Scan the listing and copy each line where the word "backgroundColor" is present.

▬▬▬

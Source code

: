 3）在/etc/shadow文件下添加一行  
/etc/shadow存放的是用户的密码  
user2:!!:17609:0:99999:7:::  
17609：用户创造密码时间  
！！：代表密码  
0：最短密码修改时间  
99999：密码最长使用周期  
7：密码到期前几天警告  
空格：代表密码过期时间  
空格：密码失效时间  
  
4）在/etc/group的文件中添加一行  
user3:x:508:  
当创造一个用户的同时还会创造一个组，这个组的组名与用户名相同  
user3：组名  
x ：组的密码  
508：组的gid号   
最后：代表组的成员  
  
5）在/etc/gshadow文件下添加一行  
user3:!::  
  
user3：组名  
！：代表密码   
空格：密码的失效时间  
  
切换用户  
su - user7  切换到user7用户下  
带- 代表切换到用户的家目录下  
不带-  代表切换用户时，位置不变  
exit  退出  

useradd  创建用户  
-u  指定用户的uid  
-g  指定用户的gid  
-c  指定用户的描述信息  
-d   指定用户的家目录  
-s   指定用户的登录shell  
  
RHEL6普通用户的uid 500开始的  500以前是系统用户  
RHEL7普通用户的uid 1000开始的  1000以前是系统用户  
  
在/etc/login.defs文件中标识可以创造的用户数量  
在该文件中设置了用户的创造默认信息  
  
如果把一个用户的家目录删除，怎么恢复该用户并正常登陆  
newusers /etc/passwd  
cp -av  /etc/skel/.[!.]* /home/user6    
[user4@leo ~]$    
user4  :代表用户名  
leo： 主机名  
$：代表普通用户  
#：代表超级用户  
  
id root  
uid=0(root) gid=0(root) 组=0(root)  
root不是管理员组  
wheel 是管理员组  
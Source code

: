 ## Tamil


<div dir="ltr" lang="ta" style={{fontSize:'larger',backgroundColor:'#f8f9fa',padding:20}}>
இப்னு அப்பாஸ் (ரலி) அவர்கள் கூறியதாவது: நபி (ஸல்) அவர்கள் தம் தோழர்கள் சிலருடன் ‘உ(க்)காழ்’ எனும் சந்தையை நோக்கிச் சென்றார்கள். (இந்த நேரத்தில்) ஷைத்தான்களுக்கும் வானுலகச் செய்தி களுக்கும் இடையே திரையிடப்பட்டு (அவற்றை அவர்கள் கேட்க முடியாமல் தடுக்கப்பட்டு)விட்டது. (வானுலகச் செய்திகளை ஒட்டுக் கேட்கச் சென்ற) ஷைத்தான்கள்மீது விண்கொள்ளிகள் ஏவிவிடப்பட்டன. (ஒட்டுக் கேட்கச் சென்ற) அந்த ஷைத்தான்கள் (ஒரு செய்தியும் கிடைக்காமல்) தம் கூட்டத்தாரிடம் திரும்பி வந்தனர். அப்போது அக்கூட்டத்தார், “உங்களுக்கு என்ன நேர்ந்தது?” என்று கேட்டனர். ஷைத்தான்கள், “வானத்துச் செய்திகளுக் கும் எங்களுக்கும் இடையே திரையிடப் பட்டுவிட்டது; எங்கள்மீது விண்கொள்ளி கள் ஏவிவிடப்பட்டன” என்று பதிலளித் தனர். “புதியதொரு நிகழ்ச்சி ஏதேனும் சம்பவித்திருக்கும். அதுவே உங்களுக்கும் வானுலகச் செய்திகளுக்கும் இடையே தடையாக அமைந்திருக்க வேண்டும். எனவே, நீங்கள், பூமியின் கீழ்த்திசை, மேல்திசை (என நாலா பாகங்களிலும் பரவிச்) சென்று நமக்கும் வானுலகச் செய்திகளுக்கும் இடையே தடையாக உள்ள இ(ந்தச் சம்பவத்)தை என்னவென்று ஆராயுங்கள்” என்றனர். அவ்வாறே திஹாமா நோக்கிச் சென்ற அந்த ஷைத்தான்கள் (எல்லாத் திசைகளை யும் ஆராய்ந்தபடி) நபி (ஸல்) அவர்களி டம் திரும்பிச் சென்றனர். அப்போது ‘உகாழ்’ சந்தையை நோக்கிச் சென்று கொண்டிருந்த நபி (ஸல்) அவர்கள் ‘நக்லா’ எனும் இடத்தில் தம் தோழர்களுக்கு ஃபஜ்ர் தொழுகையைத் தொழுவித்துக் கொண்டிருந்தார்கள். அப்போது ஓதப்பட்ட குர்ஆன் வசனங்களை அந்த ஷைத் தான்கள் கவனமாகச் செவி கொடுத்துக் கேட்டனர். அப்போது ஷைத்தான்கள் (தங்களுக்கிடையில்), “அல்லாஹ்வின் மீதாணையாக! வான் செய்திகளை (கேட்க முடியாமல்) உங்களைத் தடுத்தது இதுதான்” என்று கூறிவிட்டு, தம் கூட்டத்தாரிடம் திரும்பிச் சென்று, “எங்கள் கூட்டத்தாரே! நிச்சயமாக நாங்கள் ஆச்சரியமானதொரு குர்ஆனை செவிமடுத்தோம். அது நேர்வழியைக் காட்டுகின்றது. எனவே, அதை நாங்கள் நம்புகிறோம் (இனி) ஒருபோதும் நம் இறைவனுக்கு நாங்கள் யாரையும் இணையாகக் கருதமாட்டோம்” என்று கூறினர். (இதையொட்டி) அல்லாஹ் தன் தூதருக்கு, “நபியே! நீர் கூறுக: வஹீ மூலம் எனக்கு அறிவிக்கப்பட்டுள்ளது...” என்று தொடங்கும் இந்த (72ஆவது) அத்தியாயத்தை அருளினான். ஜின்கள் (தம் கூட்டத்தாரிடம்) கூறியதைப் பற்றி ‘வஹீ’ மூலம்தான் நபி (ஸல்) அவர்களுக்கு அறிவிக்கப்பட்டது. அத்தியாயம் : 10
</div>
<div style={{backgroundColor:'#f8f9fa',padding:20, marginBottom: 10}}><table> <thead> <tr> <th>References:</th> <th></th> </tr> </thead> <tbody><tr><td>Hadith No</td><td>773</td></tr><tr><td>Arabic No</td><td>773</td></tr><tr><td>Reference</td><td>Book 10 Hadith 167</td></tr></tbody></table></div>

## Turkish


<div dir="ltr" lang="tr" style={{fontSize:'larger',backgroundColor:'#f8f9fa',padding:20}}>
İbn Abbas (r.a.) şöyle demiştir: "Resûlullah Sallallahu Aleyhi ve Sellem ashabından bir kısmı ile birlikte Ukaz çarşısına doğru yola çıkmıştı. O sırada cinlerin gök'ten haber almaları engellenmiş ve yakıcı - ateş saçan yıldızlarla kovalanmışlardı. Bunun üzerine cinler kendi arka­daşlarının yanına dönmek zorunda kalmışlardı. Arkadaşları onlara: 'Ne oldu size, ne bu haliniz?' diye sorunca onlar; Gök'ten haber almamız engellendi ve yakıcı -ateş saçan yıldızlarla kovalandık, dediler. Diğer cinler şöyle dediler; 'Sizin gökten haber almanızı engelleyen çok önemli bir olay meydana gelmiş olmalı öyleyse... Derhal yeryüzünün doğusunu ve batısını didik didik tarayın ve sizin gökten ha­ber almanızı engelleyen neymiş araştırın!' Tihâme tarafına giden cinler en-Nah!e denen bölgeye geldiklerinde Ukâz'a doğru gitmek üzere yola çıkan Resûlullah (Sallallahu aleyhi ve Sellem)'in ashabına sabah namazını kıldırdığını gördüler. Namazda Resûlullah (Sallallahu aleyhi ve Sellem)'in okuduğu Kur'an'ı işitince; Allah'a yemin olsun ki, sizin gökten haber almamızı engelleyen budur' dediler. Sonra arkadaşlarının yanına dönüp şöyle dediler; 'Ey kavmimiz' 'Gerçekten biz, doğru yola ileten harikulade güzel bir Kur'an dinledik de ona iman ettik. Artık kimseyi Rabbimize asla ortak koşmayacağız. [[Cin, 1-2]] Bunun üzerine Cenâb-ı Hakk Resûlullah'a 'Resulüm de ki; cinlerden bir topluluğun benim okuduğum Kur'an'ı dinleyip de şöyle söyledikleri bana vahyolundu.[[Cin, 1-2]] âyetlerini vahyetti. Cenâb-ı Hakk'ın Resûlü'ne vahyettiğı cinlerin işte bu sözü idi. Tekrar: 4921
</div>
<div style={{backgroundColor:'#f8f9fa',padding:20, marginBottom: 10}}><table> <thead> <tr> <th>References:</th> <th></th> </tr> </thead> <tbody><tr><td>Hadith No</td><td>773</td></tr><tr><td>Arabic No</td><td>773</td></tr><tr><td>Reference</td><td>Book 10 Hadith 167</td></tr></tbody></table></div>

▬▬▬

Task answer:
<div dir="ltr" lang="ta" style={{fontSize:'larger',backgroundColor:'#f8f9fa',padding:20}}>
<div style={{backgroundColor:'#f8f9fa',padding:20, marginBottom: 10}}><table> <thead> <tr> <th>References:</th> <th></th> </tr> </thead> <tbody><tr><td>Hadith No</td><td>773</td></tr><tr><td>Arabic No</td><td>773</td></tr><tr><td>Reference</td><td>Book 10 Hadith 167</td></tr></tbody></table></div>
<div dir="ltr" lang="tr" style={{fontSize:'larger',backgroundColor:'#f8f9fa',padding:20}}>
<div style={{backgroundColor:'#f8f9fa',padding:20, marginBottom: 10}}><table> <thead> <tr> <th>References:</th> <th></th> </tr> </thead> <tbody><tr><td>Hadith No</td><td>773</td></tr><tr><td>Arabic No</td><td>773</td></tr><tr><td>Reference</td><td>Book 10 Hadith 167</td></tr></tbody></table></div>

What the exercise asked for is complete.